ACTIVITY: Across the whole listing, filter for the string "gist" and copy every line that has it.

(Beginning of GIVEN RECORDS)

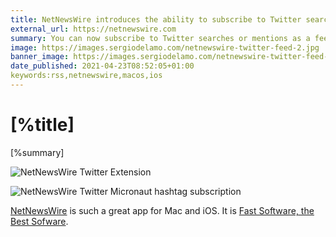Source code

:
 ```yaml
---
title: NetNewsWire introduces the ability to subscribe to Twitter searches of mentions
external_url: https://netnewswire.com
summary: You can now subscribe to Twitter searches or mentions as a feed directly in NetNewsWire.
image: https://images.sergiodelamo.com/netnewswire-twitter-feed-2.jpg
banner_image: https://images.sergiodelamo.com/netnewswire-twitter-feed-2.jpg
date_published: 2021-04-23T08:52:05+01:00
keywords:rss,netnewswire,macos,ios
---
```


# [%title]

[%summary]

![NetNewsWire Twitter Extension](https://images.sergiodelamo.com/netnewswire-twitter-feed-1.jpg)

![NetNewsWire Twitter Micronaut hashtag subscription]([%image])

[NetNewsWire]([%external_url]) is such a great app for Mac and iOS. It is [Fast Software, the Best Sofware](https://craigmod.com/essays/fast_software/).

(End of GIVEN RECORDS)
(Beginning of GIVEN RECORDS)

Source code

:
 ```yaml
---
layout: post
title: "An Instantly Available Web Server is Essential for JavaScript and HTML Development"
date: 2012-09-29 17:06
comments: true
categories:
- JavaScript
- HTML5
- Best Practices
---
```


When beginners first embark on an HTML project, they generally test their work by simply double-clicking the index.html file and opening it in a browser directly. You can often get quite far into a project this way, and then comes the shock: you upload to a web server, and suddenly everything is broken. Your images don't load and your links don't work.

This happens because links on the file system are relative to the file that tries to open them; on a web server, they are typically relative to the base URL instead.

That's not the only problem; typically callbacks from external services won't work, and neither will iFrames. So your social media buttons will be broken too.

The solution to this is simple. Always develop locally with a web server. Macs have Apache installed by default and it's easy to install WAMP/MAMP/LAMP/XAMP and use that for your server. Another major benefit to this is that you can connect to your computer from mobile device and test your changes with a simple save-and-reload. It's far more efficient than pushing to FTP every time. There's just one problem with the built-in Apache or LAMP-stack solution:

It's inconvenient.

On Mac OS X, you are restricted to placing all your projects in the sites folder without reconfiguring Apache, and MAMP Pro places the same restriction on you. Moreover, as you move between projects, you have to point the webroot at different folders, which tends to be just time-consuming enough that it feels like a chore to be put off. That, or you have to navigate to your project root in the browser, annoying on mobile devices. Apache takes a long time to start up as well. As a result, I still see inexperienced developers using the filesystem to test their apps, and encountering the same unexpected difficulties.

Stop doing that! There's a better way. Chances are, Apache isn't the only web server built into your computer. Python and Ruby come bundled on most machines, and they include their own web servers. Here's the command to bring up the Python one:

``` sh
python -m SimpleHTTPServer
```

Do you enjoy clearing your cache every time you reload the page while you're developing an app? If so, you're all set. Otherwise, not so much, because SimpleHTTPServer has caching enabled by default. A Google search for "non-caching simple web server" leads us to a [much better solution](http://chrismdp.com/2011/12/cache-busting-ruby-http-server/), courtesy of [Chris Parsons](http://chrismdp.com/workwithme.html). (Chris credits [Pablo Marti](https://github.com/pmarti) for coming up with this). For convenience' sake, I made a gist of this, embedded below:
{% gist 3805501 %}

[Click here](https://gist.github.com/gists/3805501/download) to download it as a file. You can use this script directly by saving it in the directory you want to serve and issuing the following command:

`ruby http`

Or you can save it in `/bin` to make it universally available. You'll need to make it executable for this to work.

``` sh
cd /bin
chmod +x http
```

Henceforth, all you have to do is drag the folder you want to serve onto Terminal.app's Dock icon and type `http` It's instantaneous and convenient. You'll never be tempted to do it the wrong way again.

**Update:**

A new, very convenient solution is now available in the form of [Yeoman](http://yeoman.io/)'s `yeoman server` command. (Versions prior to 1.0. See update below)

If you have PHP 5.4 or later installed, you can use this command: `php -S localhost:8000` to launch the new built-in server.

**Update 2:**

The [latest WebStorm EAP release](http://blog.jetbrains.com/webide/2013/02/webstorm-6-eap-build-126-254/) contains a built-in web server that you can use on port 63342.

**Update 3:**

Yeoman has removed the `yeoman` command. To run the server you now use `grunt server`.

(End of GIVEN RECORDS)

SOLUTION FOR THIS EXERCISE:
Do you enjoy clearing your cache every time you reload the page while you're developing an app? If so, you're all set. Otherwise, not so much, because SimpleHTTPServer has caching enabled by default. A Google search for "non-caching simple web server" leads us to a [much better solution](http://chrismdp.com/2011/12/cache-busting-ruby-http-server/), courtesy of [Chris Parsons](http://chrismdp.com/workwithme.html). (Chris credits [Pablo Marti](https://github.com/pmarti) for coming up with this). For convenience' sake, I made a gist of this, embedded below:
{% gist 3805501 %}
[Click here](https://gist.github.com/gists/3805501/download) to download it as a file. You can use this script directly by saving it in the directory you want to serve and issuing the following command:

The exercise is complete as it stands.